If Insights have not been configured before, select Configure.
Set the following:
- Enable Prometheus metrics: Enable.
- Azure Monitor workspace: Either select an existing Azure Monitor workspace, or create a new one.
- Azure Managed Grafana: Select the Grafana workspace to use with this cluster.
When complete, select Configure.
The onboarding process will take approximately 10-15 minutes.
Run Wallaroo Performance Results in Grafana
The following are two methods for accessing an Azure Kubernetes Cluster insights with Grafana.
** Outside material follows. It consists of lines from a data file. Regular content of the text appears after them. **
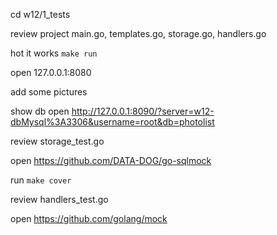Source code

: cd w12/1_tests

review project main.go, templates.go, storage.go, handlers.go

hot it works `make run`

open 127.0.0.1:8080

add some pictures

show db open http://127.0.0.1:8090/?server=w12-dbMysql%3A3306&username=root&db=photolist




review storage_test.go

open https://github.com/DATA-DOG/go-sqlmock

run `make cover`

review handlers_test.go

open https://github.com/golang/mock


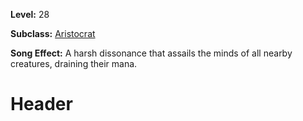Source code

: <!-- TITLE: Song: Dissension -->
<!-- SUBTITLE:  -->

**Level:** 28

**Subclass:** [Aristocrat](aristrocrat)

**Song Effect:** A harsh dissonance that assails the minds of all nearby creatures, draining their mana.

# Header
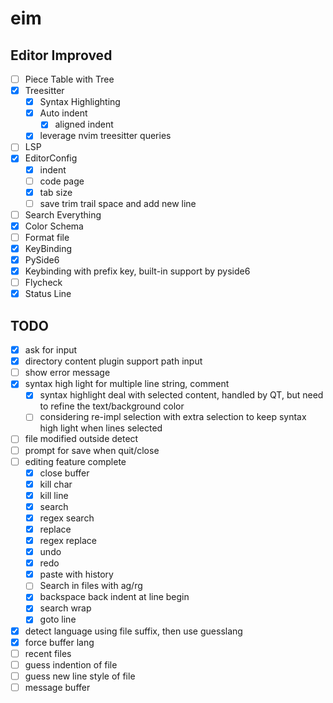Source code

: # eim
## Editor Improved

- [ ] Piece Table with Tree
- [X] Treesitter
  - [x] Syntax Highlighting
  - [X] Auto indent
    - [X] aligned indent
  - [X] leverage nvim treesitter queries
- [ ] LSP
- [X] EditorConfig
  - [X] indent
  - [ ] code page
  - [X] tab size
  - [ ] save trim trail space and add new line
- [ ] Search Everything
- [x] Color Schema
- [ ] Format file
- [x] KeyBinding
- [x] PySide6
- [x] Keybinding with prefix key, built-in support by pyside6
- [ ] Flycheck
- [X] Status Line

## TODO
- [X] ask for input
- [X] directory content plugin support path input
- [ ] show error message
- [X] syntax high light for multiple line string, comment
  - [X] syntax highlight deal with selected content, handled by QT, but need to refine the text/background color
  - [ ] considering re-impl selection with extra selection to keep syntax high light when lines selected
- [ ] file modified outside detect
- [ ] prompt for save when quit/close
- [ ] editing feature complete
  - [X] close buffer
  - [X] kill char
  - [X] kill line
  - [X] search
  - [X] regex search
  - [X] replace
  - [X] regex replace
  - [X] undo
  - [X] redo
  - [X] paste with history
  - [ ] Search in files with ag/rg
  - [X] backspace back indent at line begin
  - [X] search wrap
  - [X] goto line
- [X] detect language using file suffix, then use guesslang
- [X] force buffer lang
- [ ] recent files
- [ ] guess indention of file
- [ ] guess new line style of file
- [ ] message buffer
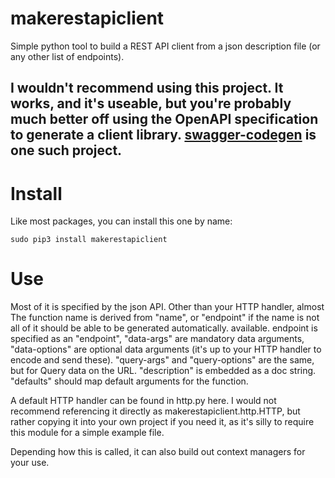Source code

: # makerestapiclient
Simple python tool to build a REST API client from a json description file (or
any other list of endpoints).

## I wouldn't recommend using this project.  It works, and it's useable, but you're probably much better off using the OpenAPI specification to generate a client library.  [swagger-codegen](https://github.com/swagger-api/swagger-codegen) is one such project.

# Install

Like most packages, you can install this one by name:

    sudo pip3 install makerestapiclient

# Use

Most of it is specified by the json API.  Other than your HTTP handler, almost
The function name is derived from "name", or "endpoint" if the name is not
all of it should be able to be generated automatically.
available. endpoint is specified as an "endpoint", "data-args" are mandatory
data arguments, "data-options" are optional data arguments (it's up to your HTTP
handler to encode and send these).  "query-args" and "query-options" are the
same, but for Query data on the URL.  "description" is embedded as a doc
string.  "defaults" should map default arguments for the function.

A default HTTP handler can be found in http.py here.  I would not recommend
referencing it directly as makerestapiclient.http.HTTP, but rather copying it
into your own project if you need it, as it's silly to require this module for
a simple example file.

Depending how this is called, it can also build out context managers for your
use.
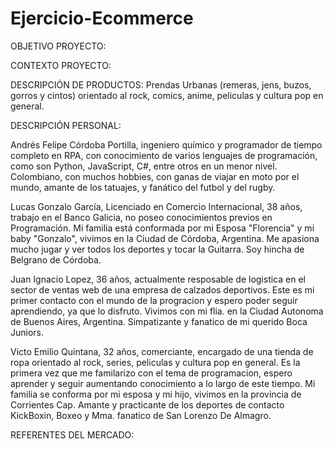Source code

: # Ejercicio-Ecommerce
OBJETIVO PROYECTO:

CONTEXTO PROYECTO:

DESCRIPCIÓN DE PRODUCTOS: Prendas Urbanas (remeras, jens, buzos, gorros y cintos) orientado al rock, comics, anime, peliculas y cultura pop en general.

DESCRIPCIÓN PERSONAL:

Andrés Felipe Córdoba Portilla, ingeniero químico y programador de tiempo completo en RPA, con conocimiento de varios lenguajes de programación, como son Python, JavaScript, C#, entre otros en un menor nivel. Colombiano, con muchos hobbies, con ganas de viajar en moto por el mundo, amante de los tatuajes, y fanático del futbol y del rugby.

Lucas Gonzalo García, Licenciado en Comercio Internacional, 38 años, trabajo en el Banco Galicia, no poseo conocimientos previos en Programación. Mi familia está conformada por mi Esposa "Florencia" y mi baby "Gonzalo", vivimos en la Ciudad de Córdoba, Argentina. Me apasiona mucho jugar y ver todos los deportes y tocar la Guitarra. Soy hincha de Belgrano de Córdoba.

Juan Ignacio Lopez, 36 años, actualmente resposable de logistica en el sector de ventas web de una empresa de calzados deportivos. Este es mi primer contacto con el mundo de la progracion y espero poder seguir aprendiendo, ya que lo disfruto. Vivimos con mi flia. en la Ciudad Autonoma de Buenos Aires, Argentina. Simpatizante y fanatico de mi querido Boca Juniors.

Victo Emilio Quintana, 32 años, comerciante, encargado de una tienda de ropa orientado al rock, series, peliculas y cultura pop en general. Es la primera vez que me familarizo con el tema de programacion, espero aprender y seguir aumentando conocimiento a lo largo de este tiempo. Mi familia se conforma por mi esposa y mi hijo, vivimos en la provincia de Corrientes Cap. Amante y practicante de los deportes de contacto KickBoxin, Boxeo y Mma. fanatico de San Lorenzo De Almagro.

REFERENTES DEL MERCADO:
Access Via the Azure Kubernetes Cluster
To access the Azure managed Grafana insights from a Kubernetes cluster:
Log into Microsoft Azure. From the Azure Services list, either select Kubernetes Services or search for
Kubernetes Services
in the search bar.Select the cluster.
From the left navigation panel, select Insights.
Select View Grafana.
Select the Grafana instance.
From the Grafana instance, select Overview->Endpoint.
Access Via the Azure Managed Grafana Dashboard
To access the Azure managed Grafana insights for a cluster from the Azure Managed Grafana Dashboard:
- Log into Microsoft Azure. From the Azure Services list, either select Azure Managed Grafana or search for
Azure Managed Grafana
in the search bar. - From the Azure Managed Grafana dashboard, select the Grafana instance.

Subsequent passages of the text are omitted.